ACTIVITY: For this exercise, transcribe the records below without changing a word.

(Saved data entries)
========================

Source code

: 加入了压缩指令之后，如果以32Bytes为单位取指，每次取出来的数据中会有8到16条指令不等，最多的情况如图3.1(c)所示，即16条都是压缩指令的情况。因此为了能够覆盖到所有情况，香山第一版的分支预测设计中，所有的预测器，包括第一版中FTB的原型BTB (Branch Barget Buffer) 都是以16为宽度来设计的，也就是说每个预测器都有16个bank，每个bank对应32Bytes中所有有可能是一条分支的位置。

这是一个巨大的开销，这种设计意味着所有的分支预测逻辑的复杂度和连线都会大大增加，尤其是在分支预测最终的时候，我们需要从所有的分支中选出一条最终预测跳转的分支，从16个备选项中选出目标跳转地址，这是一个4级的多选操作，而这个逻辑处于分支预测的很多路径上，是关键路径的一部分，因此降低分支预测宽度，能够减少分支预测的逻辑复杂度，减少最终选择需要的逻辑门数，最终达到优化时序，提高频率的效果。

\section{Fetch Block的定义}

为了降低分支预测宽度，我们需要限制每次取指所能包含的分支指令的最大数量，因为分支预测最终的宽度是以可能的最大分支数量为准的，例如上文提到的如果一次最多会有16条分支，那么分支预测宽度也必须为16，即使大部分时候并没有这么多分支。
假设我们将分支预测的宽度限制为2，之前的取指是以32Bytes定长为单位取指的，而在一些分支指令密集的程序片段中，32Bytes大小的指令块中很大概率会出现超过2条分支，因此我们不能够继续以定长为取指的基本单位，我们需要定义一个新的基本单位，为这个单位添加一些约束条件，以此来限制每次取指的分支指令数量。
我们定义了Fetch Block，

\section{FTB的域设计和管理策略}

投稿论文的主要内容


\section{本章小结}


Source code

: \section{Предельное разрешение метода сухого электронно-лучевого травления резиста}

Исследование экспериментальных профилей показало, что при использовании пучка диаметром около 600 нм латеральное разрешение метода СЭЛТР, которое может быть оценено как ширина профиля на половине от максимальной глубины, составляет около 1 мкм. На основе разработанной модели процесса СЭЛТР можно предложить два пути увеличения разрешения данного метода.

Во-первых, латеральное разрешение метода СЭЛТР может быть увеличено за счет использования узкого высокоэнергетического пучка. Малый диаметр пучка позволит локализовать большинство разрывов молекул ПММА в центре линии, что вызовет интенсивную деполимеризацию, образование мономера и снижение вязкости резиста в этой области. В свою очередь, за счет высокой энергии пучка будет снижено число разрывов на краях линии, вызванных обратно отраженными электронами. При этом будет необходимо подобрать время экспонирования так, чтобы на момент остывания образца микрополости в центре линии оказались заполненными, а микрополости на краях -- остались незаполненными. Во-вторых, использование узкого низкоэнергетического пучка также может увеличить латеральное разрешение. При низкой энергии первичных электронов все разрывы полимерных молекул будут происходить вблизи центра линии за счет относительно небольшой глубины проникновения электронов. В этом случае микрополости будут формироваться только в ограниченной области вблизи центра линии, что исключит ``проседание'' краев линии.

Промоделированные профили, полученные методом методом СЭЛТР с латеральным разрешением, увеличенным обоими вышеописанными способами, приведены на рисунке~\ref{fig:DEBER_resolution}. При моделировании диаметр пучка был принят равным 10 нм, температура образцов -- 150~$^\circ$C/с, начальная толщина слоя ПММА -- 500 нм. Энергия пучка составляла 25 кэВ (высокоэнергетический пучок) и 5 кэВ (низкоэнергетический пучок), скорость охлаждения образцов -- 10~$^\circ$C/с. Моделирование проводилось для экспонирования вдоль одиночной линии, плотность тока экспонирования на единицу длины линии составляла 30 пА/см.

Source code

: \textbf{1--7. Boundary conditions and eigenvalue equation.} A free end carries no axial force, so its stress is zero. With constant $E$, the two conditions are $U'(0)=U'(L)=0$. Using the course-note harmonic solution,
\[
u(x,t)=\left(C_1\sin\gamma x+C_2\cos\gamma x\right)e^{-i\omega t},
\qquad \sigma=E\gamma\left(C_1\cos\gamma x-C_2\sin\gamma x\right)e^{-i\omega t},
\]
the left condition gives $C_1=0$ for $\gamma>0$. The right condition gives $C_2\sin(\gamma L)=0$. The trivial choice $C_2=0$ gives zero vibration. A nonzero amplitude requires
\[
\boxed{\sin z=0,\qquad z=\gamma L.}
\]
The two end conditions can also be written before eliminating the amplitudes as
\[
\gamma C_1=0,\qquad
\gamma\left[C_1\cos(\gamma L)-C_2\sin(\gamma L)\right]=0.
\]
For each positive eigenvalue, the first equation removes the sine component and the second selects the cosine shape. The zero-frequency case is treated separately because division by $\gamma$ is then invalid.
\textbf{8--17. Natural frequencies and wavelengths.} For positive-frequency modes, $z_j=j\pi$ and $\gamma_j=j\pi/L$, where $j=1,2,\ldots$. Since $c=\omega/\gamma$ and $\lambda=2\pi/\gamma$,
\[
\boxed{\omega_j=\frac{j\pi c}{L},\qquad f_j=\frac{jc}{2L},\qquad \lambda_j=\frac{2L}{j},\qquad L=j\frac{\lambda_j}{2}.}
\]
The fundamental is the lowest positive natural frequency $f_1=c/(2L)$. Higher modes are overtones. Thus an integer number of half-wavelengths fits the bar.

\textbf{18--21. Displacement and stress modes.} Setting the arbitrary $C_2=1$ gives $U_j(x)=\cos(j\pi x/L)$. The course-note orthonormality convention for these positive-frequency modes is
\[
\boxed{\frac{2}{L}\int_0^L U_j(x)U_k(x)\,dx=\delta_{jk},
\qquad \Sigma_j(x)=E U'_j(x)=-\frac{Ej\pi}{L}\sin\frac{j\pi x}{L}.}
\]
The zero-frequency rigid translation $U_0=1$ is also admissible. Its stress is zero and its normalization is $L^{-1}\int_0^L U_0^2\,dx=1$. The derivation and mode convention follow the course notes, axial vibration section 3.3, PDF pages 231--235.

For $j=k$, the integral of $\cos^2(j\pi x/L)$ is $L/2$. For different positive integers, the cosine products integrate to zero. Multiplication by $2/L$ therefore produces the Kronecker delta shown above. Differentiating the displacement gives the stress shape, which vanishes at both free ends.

========================

ANSWER SPACE:
Source code

: 加入了压缩指令之后，如果以32Bytes为单位取指，每次取出来的数据中会有8到16条指令不等，最多的情况如图3.1(c)所示，即16条都是压缩指令的情况。因此为了能够覆盖到所有情况，香山第一版的分支预测设计中，所有的预测器，包括第一版中FTB的原型BTB (Branch Barget Buffer) 都是以16为宽度来设计的，也就是说每个预测器都有16个bank，每个bank对应32Bytes中所有有可能是一条分支的位置。

这是一个巨大的开销，这种设计意味着所有的分支预测逻辑的复杂度和连线都会大大增加，尤其是在分支预测最终的时候，我们需要从所有的分支中选出一条最终预测跳转的分支，从16个备选项中选出目标跳转地址，这是一个4级的多选操作，而这个逻辑处于分支预测的很多路径上，是关键路径的一部分，因此降低分支预测宽度，能够减少分支预测的逻辑复杂度，减少最终选择需要的逻辑门数，最终达到优化时序，提高频率的效果。

\section{Fetch Block的定义}

为了降低分支预测宽度，我们需要限制每次取指所能包含的分支指令的最大数量，因为分支预测最终的宽度是以可能的最大分支数量为准的，例如上文提到的如果一次最多会有16条分支，那么分支预测宽度也必须为16，即使大部分时候并没有这么多分支。
假设我们将分支预测的宽度限制为2，之前的取指是以32Bytes定长为单位取指的，而在一些分支指令密集的程序片段中，32Bytes大小的指令块中很大概率会出现超过2条分支，因此我们不能够继续以定长为取指的基本单位，我们需要定义一个新的基本单位，为这个单位添加一些约束条件，以此来限制每次取指的分支指令数量。
我们定义了Fetch Block，

\section{FTB的域设计和管理策略}

投稿论文的主要内容


\section{本章小结}


Source code

: \section{Предельное разрешение метода сухого электронно-лучевого травления резиста}

Исследование экспериментальных профилей показало, что при использовании пучка диаметром около 600 нм латеральное разрешение метода СЭЛТР, которое может быть оценено как ширина профиля на половине от максимальной глубины, составляет около 1 мкм. На основе разработанной модели процесса СЭЛТР можно предложить два пути увеличения разрешения данного метода.

Во-первых, латеральное разрешение метода СЭЛТР может быть увеличено за счет использования узкого высокоэнергетического пучка. Малый диаметр пучка позволит локализовать большинство разрывов молекул ПММА в центре линии, что вызовет интенсивную деполимеризацию, образование мономера и снижение вязкости резиста в этой области. В свою очередь, за счет высокой энергии пучка будет снижено число разрывов на краях линии, вызванных обратно отраженными электронами. При этом будет необходимо подобрать время экспонирования так, чтобы на момент остывания образца микрополости в центре линии оказались заполненными, а микрополости на краях -- остались незаполненными. Во-вторых, использование узкого низкоэнергетического пучка также может увеличить латеральное разрешение. При низкой энергии первичных электронов все разрывы полимерных молекул будут происходить вблизи центра линии за счет относительно небольшой глубины проникновения электронов. В этом случае микрополости будут формироваться только в ограниченной области вблизи центра линии, что исключит ``проседание'' краев линии.

Промоделированные профили, полученные методом методом СЭЛТР с латеральным разрешением, увеличенным обоими вышеописанными способами, приведены на рисунке~\ref{fig:DEBER_resolution}. При моделировании диаметр пучка был принят равным 10 нм, температура образцов -- 150~$^\circ$C/с, начальная толщина слоя ПММА -- 500 нм. Энергия пучка составляла 25 кэВ (высокоэнергетический пучок) и 5 кэВ (низкоэнергетический пучок), скорость охлаждения образцов -- 10~$^\circ$C/с. Моделирование проводилось для экспонирования вдоль одиночной линии, плотность тока экспонирования на единицу длины линии составляла 30 пА/см.

Source code

: \textbf{1--7. Boundary conditions and eigenvalue equation.} A free end carries no axial force, so its stress is zero. With constant $E$, the two conditions are $U'(0)=U'(L)=0$. Using the course-note harmonic solution,
\[
u(x,t)=\left(C_1\sin\gamma x+C_2\cos\gamma x\right)e^{-i\omega t},
\qquad \sigma=E\gamma\left(C_1\cos\gamma x-C_2\sin\gamma x\right)e^{-i\omega t},
\]
the left condition gives $C_1=0$ for $\gamma>0$. The right condition gives $C_2\sin(\gamma L)=0$. The trivial choice $C_2=0$ gives zero vibration. A nonzero amplitude requires
\[
\boxed{\sin z=0,\qquad z=\gamma L.}
\]
The two end conditions can also be written before eliminating the amplitudes as
\[
\gamma C_1=0,\qquad
\gamma\left[C_1\cos(\gamma L)-C_2\sin(\gamma L)\right]=0.
\]
For each positive eigenvalue, the first equation removes the sine component and the second selects the cosine shape. The zero-frequency case is treated separately because division by $\gamma$ is then invalid.
\textbf{8--17. Natural frequencies and wavelengths.} For positive-frequency modes, $z_j=j\pi$ and $\gamma_j=j\pi/L$, where $j=1,2,\ldots$. Since $c=\omega/\gamma$ and $\lambda=2\pi/\gamma$,
\[
\boxed{\omega_j=\frac{j\pi c}{L},\qquad f_j=\frac{jc}{2L},\qquad \lambda_j=\frac{2L}{j},\qquad L=j\frac{\lambda_j}{2}.}
\]
The fundamental is the lowest positive natural frequency $f_1=c/(2L)$. Higher modes are overtones. Thus an integer number of half-wavelengths fits the bar.

\textbf{18--21. Displacement and stress modes.} Setting the arbitrary $C_2=1$ gives $U_j(x)=\cos(j\pi x/L)$. The course-note orthonormality convention for these positive-frequency modes is
\[
\boxed{\frac{2}{L}\int_0^L U_j(x)U_k(x)\,dx=\delta_{jk},
\qquad \Sigma_j(x)=E U'_j(x)=-\frac{Ej\pi}{L}\sin\frac{j\pi x}{L}.}
\]
The zero-frequency rigid translation $U_0=1$ is also admissible. Its stress is zero and its normalization is $L^{-1}\int_0^L U_0^2\,dx=1$. The derivation and mode convention follow the course notes, axial vibration section 3.3, PDF pages 231--235.

For $j=k$, the integral of $\cos^2(j\pi x/L)$ is $L/2$. For different positive integers, the cosine products integrate to zero. Multiplication by $2/L$ therefore produces the Kronecker delta shown above. Differentiating the displacement gives the stress shape, which vanishes at both free ends.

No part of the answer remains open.